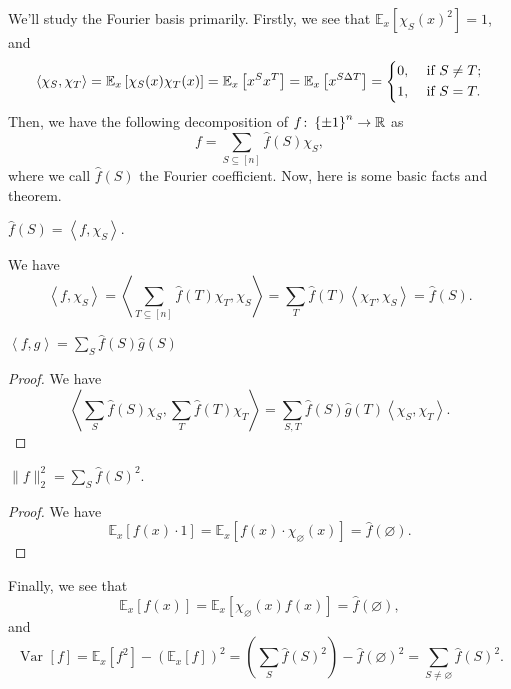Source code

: We'll study the Fourier basis primarily. Firstly, we see that \(\mathbb{E}_{x}\left[\chi _S(x)^2 \right] = 1\), and
\[
	\left\langle \chi _S, \chi _T \right\rangle
	= \mathbb{E}_{x}\left[\chi _S(x) \chi _T(x) \right]
	= \mathbb{E}_{x}\left[x^S x^T \right]
	= \mathbb{E}_{x}\left[x^{S \Delta T} \right]
	= \begin{dcases}
		0, & \text{ if } S \neq T ; \\
		1, & \text{ if } S = T .
	\end{dcases}
\]
Then, we have the following decomposition of \(f\colon \left\{ \pm 1 \right\} ^n \to  \mathbb{\MakeUppercase{r}} \) as
\[
	f = \sum_{S \subseteq [n]} \hat{f} (S) \chi _S,
\]
where we call \(\hat{f} (S)\) the Fourier coefficient. Now, here is some basic facts and theorem.

\begin{remark}
	\(\hat{f} (S) = \left\langle f, \chi _S \right\rangle \).
\end{remark}
\begin{explanation}
	We have
	\[
		\left\langle f, \chi _S \right\rangle
		= \left\langle \sum_{T \subseteq [n]} \hat{f} (T) \chi _T, \chi _S \right\rangle
		= \sum_{T} \hat{f} (T) \left\langle \chi _T, \chi _S \right\rangle
		= \hat{f} (S).
	\]
\end{explanation}

\begin{theorem}\label{thm:Plancherel}
	\(\left\langle f, g \right\rangle = \sum_{S} \hat{f} (S) \hat{g} (S)\)
\end{theorem}
\begin{proof}
	We have
	\[
		\left\langle \sum_{S} \hat{f} (S) \chi _S, \sum_{T} \hat{f} (T) \chi _T \right\rangle
		= \sum_{S, T} \hat{f} (S) \hat{g} (T) \left\langle \chi _S, \chi _T  \right\rangle .
	\]
\end{proof}

\begin{theorem}\label{thm:Parseval}
	\(\lVert f \rVert _2^2 = \sum_{S} \hat{f} (S)^2\).
\end{theorem}
\begin{proof}
	We have
	\[
		\mathbb{E}_{x}\left[f(x) \cdot 1\right]
		= \mathbb{E}_{x}\left[f(x) \cdot \chi _\varnothing (x)\right]
		= \hat{f} (\varnothing ).
	\]
\end{proof}

Finally, we see that
\[
	\mathbb{E}_{x}\left[f(x) \right]
	= \mathbb{E}_{x}\left[\chi _\varnothing (x) f(x) \right]
	= \hat{f} (\varnothing ),
\]
and
\[
	\mathop{\mathrm{Var}}\nolimits_{}\left[f \right]
	= \mathbb{E}_{x}\left[f^2 \right] - \left( \mathbb{E}_{x}\left[f \right]  \right) ^2
	= \left( \sum_{S} \hat{f} (S)^2 \right) - \hat{f} (\varnothing )^2
	= \sum_{S \neq \varnothing } \hat{f} (S)^2.
\]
───
> **Work required**
In the records above, which lines hold the string "label"? Copy each one.

> **Task output**
\begin{theorem}\label{thm:Plancherel}
\begin{theorem}\label{thm:Parseval}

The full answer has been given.